Рассказы о Анне Ахматовой | страница 15
«На целый ряд Ваших писем мне хочется ответить следующее.
Последнее время я замечаю решительный отход читателя от моих стихов. То, что я могу печатать, не удовлетворяет читателя. Мое имя не будет среди имен, которые сейчас молодежь (стихами всегда ведает молодежь) подымет на щит>3.
Хотя сотня хороших стихотворений существует, они ничего не спасут. Их забудут.
Останется книга посредственных, однообразных и уж конечно старомодных стихов. Люди будут удивляться, что когда–то в юности увлекались этими стихами, не замечая, что они увлекались совсем не этими стихами, а теми, которые в книгу не вошли.
Эта книга будет концом моего пути. В тот подъем и интерес к поэзии, который так бурно намечается сейчас, — я не войду, совершенно так же, как Сологуб не переступил порог 1917 года и навсегда остался замурованным в 1916. Я не знаю, в какой год замуруют меня, — но это не так уж важно. Я слишком долго была на авансцене, мне пора за кулисы.
Вчера я сама в первый раз прочла эту роковую книгу. Это хороший добротный третий сорт. Все сливается — много садов и парков, под конец чуточку лучше, но до конца никто не дочитает. Да и потом насколько приятнее самому констатировать «полное падение» (chute complete) поэта. Мы это знаем еще по Пушкину, от которого все отшатнулись (включая друзей, см. Карамз.).
Между прочим (хотя это уже другая тема), я уверена, что сейчас вообще нет читателей стихов. Есть переписчики, есть запоминатели наизусть. Бумажки со стихами прячут за пазуху, стихи шепчут на ухо, беря честное слово тут же все навсегда забыть, и т. д.
Напечатанные стихи одним своим видом возбуждают зевоту и тошноту — людей перекормили дурными стихами. Стихи превратились в свою противоположность. Вместо: Глаголом жги сердца людей — рифмованные строки вызывают скуку.

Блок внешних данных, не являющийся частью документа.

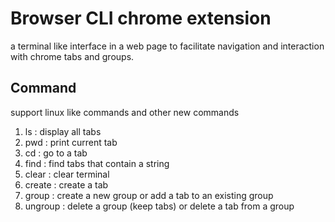 # Browser CLI chrome extension
a terminal like interface in a web page to facilitate navigation and interaction with chrome tabs and groups.

## Command
support linux like commands and other new commands
1. ls : display all tabs
2. pwd : print current tab
3. cd : go to a tab
4. find : find tabs that contain a string
5. clear : clear terminal
6. create : create a tab
7. group : create a new group or add a tab to an existing group
8. ungroup : delete a group (keep tabs) or delete a tab from a group
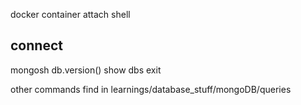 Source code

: docker container attach shell

## connect
mongosh         <!-- mongo is removed from MongoDB 6.0 -->
db.version()    <!-- shows current mongo version 7.0.6  -->
show dbs        <!-- list all databases --->
exit

other commands find in 
learnings/database_stuff/mongoDB/queries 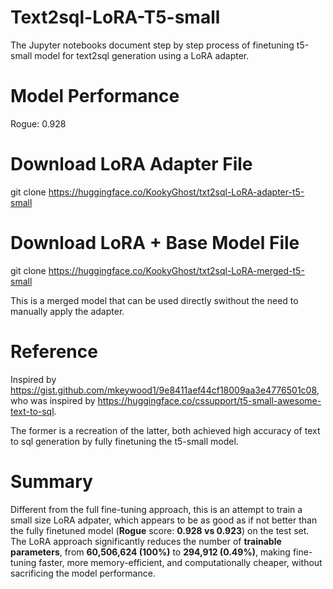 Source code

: # Text2sql-LoRA-T5-small
The Jupyter notebooks document step by step process of finetuning t5-small model for text2sql generation using a LoRA adapter.

# Model Performance
Rogue: 0.928

# Download LoRA Adapter File
git clone https://huggingface.co/KookyGhost/txt2sql-LoRA-adapter-t5-small

# Download LoRA + Base Model File 
git clone https://huggingface.co/KookyGhost/txt2sql-LoRA-merged-t5-small

This is a merged model that can be used directly swithout the need to manually apply the adapter.

# Reference
Inspired by https://gist.github.com/mkeywood1/9e8411aef44cf18009aa3e4776501c08, who was inspired by https://huggingface.co/cssupport/t5-small-awesome-text-to-sql.

The former is a recreation of the latter, both achieved high accuracy of text to sql generation by fully finetuning the t5-small model.

# Summary
Different from the full fine-tuning approach, this is an attempt to train a small size LoRA adpater, which appears to be as good as if not better than the fully finetuned model (**Rogue** score: **0.928 vs 0.923**) on the test set. The LoRA approach significantly reduces the number of **trainable parameters**, from **60,506,624 (100%)** to **294,912 (0.49%)**, making fine-tuning faster, more memory-efficient, and computationally cheaper, without sacrificing the model performance.
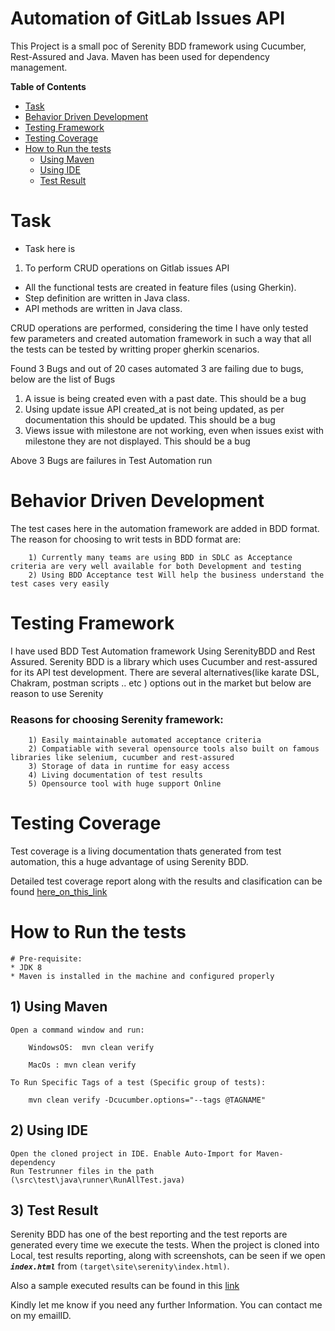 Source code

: 
# Automation of GitLab Issues API

This Project is a small poc of Serenity BDD framework using Cucumber, Rest-Assured and Java.
Maven has been used for dependency management.

**Table of Contents**
* [Task](#task)
* [Behavior Driven Development](#behavior-driven-development)
* [Testing Framework](#testing-framework)
* [Testing Coverage](#testing-coverage)
* [How to Run the tests](#how-to-run-the-tests)
    * [Using Maven](#1-using-maven)
    * [Using IDE](#2-using-ide)
    * [Test Result](#3-test-result)


# Task
* Task here is 
1. To perform CRUD operations on Gitlab issues API
 
* All the functional tests are created in feature files (using Gherkin).
* Step definition are written in Java class.
* API methods are written in Java class.

CRUD operations are performed, considering the time I have only tested few parameters and created automation framework in such a way that all the tests can be tested by writting proper gherkin scenarios.

Found 3 Bugs and out of 20 cases automated 3 are failing due to bugs, below are the list of Bugs

1) A issue is being created even with a past date. This should be a bug
2) Using update issue API created_at is not being updated, as per documentation this should be updated. This should be a bug
3) Views issue with milestone are not working, even when issues exist with milestone they are not displayed. This should be a bug

Above 3 Bugs are failures in Test Automation run

# Behavior Driven Development

The test cases here in the automation framework are added in BDD format.
The reason for choosing to writ tests  in BDD format are:

		1) Currently many teams are using BDD in SDLC as Acceptance criteria are very well available for both Development and testing
		2) Using BDD Acceptance test Will help the business understand the test cases very easily

# Testing Framework

I have used BDD Test Automation framework Using SerenityBDD and Rest Assured. Serenity BDD is a library which uses Cucumber and rest-assured for its API test development. There are several alternatives(like karate DSL, Chakram, postman scripts .. etc ) options out in the market but below are reason to use Serenity

### Reasons for choosing Serenity framework:

		1) Easily maintainable automated acceptance criteria
		2) Compatiable with several opensource tools also built on famous libraries like selenium, cucumber and rest-assured
		3) Storage of data in runtime for easy access
		4) Living documentation of test results
		5) Opensource tool with huge support Online

# Testing Coverage

Test coverage is a living documentation thats generated from test automation, this a huge advantage of using Serenity BDD.

Detailed test coverage report along with the results and clasification can be found [here_on_this_link](https://output.circle-artifacts.com/output/job/05a57b6e-eaf1-42f0-ae86-e8af2d72f723/artifacts/0/target/site/serenity/index.html)

# How to Run the tests

	# Pre-requisite:
	* JDK 8
	* Maven is installed in the machine and configured properly


## 1) Using Maven

	Open a command window and run:

		WindowsOS:	mvn clean verify

		MacOs : mvn clean verify 

	To Run Specific Tags of a test (Specific group of tests):

	  	mvn clean verify -Dcucumber.options="--tags @TAGNAME"

## 2) Using IDE
	Open the cloned project in IDE. Enable Auto-Import for Maven-dependency
	Run Testrunner files in the path (\src\test\java\runner\RunAllTest.java)


## 3) Test Result
Serenity BDD has one of the best reporting and the test reports are generated every time we execute the tests.
When the project is cloned into Local, test results reporting, along with screenshots, can be seen if we open **_`index.html`_** from `(target\site\serenity\index.html)`.

Also a sample executed results can be found in this [link](https://output.circle-artifacts.com/output/job/05a57b6e-eaf1-42f0-ae86-e8af2d72f723/artifacts/0/target/site/serenity/index.html)


Kindly let me know if you need any further Information. You can contact me on my emailID.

Но со мной дело обстоит несколько сложнее. Кроме всех трудностей и бед по официальной линии (два постановления ЦКа), и по творческой линии со мной всегда было сплошное неблагополучие, и даже, м. б., официальное неблагополучие отчасти скрывало или скрашивало то главное, Я оказалась довольно скоро на крайней правой (не политич.). Левее, следственно новее, моднее, были все: Маяковский, Пастернак, Цветаева. Я уже не говорю о Хлебникове, который до сих пор новатор par excellence. Оттого идущие за нами «молодые» были всегда так остро и непримиримо враждебны ко мне, напр. Заболоцкий и, конечно, другие обереуты. Салон Бриков планомерно боролся со мной, выдвинув слегка припахивающее доносом обвинение во внутренней эмиграции. Книга обо мне Эйхенбаума полна пуга и тревоги, как бы из–за меня не очутиться в лит. обозе. Через несколько десятилетий все это переехало за границу. Там, для удобства и чтобы иметь развязанные руки, начали с того, что объявили меня ничтожным поэтом (Харкинс), после чего стало очень легко со мною расправиться, что не без грации делает, напр., в своей антологии Ripolino. Не зная, что я пишу, не понимая, в каком положении я очутилась, он просто кричит, что я исписалась, всем надоела, сама поняла это в 1922 и так далее.